Oil prices dropped slightly on Tuesday, with American slow to negotiate around $80 a barrel and Brent 82 dollars, after the dive almost 5% recorded at the previous meeting.

Investors remain cautious, expecting more details of the agreement between the US and Iran that could lead to the reopening of maritime transport through Strait of Hormuz.

The market has largely discounted a deescalation of the crisis, however the lack of official information on the content of the agreement continues to fuel uncertainty.

According to information, the Interim agreement it is expected to be signed on Friday in Switzerland, becoming the first essential step in deescalating the tension that has upset global energy markets in recent months.

US President Donald Trump said the free flow of oil from the Persian Gulf would be restored once the deal came into force.

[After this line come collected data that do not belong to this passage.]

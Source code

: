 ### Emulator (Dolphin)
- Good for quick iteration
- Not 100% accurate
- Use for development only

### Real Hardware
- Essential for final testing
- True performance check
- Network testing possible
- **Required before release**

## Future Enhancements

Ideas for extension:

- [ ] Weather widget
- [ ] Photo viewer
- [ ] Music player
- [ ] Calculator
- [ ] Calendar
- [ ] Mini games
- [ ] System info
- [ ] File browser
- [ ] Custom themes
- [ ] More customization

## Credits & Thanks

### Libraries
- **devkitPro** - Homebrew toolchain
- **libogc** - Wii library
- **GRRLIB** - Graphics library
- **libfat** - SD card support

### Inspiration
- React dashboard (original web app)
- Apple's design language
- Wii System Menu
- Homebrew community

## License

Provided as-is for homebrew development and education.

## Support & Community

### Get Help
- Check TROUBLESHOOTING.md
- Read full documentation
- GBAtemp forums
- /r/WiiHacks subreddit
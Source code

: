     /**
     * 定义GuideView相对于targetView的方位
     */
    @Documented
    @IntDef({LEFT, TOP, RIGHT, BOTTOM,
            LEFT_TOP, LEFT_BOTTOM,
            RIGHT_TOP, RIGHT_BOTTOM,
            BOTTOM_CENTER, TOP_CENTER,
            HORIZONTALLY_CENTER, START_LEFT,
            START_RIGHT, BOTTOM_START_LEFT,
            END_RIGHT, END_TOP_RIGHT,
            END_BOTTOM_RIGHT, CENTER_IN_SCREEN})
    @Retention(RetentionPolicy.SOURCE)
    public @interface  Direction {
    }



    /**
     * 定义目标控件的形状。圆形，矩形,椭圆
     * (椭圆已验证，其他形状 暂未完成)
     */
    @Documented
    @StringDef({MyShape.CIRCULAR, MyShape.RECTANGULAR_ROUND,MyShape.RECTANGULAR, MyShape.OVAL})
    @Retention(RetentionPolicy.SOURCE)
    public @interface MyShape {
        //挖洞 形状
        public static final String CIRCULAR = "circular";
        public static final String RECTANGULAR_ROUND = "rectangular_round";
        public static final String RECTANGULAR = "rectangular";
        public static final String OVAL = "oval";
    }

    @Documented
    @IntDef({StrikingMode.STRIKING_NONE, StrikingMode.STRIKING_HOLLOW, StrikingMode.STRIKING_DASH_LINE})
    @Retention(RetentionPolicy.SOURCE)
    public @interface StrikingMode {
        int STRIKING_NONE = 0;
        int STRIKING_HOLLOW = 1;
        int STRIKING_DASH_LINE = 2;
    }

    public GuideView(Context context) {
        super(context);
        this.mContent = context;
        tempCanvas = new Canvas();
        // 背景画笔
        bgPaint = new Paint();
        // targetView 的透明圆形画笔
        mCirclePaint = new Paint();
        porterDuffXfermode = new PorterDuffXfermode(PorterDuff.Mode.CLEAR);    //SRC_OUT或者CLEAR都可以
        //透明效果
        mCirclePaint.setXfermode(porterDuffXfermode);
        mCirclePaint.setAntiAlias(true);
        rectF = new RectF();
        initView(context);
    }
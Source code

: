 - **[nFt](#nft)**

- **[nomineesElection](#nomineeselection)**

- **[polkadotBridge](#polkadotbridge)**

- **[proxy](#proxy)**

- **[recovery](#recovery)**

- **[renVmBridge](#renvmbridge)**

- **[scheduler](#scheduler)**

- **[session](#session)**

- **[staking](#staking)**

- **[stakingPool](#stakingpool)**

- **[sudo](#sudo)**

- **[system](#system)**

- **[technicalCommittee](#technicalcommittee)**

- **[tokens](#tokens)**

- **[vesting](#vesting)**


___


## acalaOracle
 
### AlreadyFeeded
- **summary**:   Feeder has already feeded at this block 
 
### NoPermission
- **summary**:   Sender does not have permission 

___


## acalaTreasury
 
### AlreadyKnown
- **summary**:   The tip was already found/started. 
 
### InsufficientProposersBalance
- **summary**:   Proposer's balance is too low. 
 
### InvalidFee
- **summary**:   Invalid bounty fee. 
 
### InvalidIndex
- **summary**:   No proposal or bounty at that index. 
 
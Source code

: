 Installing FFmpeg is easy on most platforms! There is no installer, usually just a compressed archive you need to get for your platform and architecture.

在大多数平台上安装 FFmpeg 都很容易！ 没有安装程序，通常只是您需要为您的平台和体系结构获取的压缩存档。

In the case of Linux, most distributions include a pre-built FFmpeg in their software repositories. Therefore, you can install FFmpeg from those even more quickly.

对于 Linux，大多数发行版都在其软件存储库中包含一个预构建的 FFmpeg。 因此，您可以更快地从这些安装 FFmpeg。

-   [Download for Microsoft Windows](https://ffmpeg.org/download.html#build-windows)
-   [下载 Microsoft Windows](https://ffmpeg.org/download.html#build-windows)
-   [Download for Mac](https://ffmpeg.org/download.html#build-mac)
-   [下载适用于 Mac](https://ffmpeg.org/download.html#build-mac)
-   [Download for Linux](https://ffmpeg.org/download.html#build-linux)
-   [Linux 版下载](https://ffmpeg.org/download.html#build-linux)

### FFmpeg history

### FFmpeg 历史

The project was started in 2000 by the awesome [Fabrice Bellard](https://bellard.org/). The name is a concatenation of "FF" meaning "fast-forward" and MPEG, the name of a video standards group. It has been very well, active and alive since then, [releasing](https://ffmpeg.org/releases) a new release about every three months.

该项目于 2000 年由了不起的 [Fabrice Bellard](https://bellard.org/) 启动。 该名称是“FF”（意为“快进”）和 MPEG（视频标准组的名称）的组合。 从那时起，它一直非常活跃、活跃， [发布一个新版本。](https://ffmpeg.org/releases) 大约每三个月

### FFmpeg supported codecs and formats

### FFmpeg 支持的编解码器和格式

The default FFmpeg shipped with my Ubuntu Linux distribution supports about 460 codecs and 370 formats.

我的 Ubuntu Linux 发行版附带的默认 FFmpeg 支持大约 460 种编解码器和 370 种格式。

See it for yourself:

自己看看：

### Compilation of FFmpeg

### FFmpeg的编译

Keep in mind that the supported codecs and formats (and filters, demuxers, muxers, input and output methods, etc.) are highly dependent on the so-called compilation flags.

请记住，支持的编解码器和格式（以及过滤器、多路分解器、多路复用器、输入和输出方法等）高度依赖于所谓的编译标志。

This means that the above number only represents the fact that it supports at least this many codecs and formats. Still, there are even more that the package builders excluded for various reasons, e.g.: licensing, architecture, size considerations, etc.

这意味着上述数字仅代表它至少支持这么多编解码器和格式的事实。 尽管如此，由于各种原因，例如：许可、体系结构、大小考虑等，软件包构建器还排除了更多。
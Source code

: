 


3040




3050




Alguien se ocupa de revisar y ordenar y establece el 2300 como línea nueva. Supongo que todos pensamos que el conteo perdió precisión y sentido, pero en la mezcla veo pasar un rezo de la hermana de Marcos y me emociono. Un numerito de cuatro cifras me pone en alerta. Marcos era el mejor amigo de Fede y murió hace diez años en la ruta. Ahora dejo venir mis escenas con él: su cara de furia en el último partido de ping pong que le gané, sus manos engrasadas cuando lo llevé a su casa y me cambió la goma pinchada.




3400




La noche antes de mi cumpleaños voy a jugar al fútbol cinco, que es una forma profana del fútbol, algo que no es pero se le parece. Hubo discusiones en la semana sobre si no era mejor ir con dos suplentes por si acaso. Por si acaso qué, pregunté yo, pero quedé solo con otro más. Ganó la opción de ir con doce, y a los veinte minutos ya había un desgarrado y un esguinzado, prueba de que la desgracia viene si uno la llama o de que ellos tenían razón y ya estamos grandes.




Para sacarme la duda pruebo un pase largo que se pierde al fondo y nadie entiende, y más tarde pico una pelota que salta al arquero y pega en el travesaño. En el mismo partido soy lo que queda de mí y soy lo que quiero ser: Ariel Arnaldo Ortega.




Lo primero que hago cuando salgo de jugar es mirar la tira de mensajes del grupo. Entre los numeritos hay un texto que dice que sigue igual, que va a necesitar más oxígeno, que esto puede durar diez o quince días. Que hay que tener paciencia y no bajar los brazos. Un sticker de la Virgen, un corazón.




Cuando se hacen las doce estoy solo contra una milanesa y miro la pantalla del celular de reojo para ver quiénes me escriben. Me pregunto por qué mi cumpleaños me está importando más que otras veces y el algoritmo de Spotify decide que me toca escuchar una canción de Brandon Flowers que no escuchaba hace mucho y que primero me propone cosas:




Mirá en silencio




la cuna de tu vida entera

Despite optimistic statements, neither Washington nor Tehran have released the text of the memorandum of understanding, which keeps both investors and the maritime industry cautious.

The uncertainty surrounding the exact terms of the agreement has led several shipping companies to delay shipping through the Strait of Hormuz, until a clearer picture of security status and transit conditions is available.

Hormuz remains one of the most important energy arteries on the planet, as about one fifth of the world's crude oil maritime transports are traded from this passage.

The markets estimate that a complete return to traffic could significantly enhance the supply on the world market, limiting price pressures recorded during the crisis.

Since the beginning of the conflict in late February, the almost complete shutdown of navigation in the Strait of Hormuz has caused severe turbulence in the energy markets, affecting about 20% of global crude exports.

The recent price drop reflects the increasing optimism that an agreement between the US and Iran could gradually restore oil flows and reduce risks to the global economy.

However, until the final terms of the agreement are made public and its implementation begins, investors are expected to remain cautious in the face of possible reversals.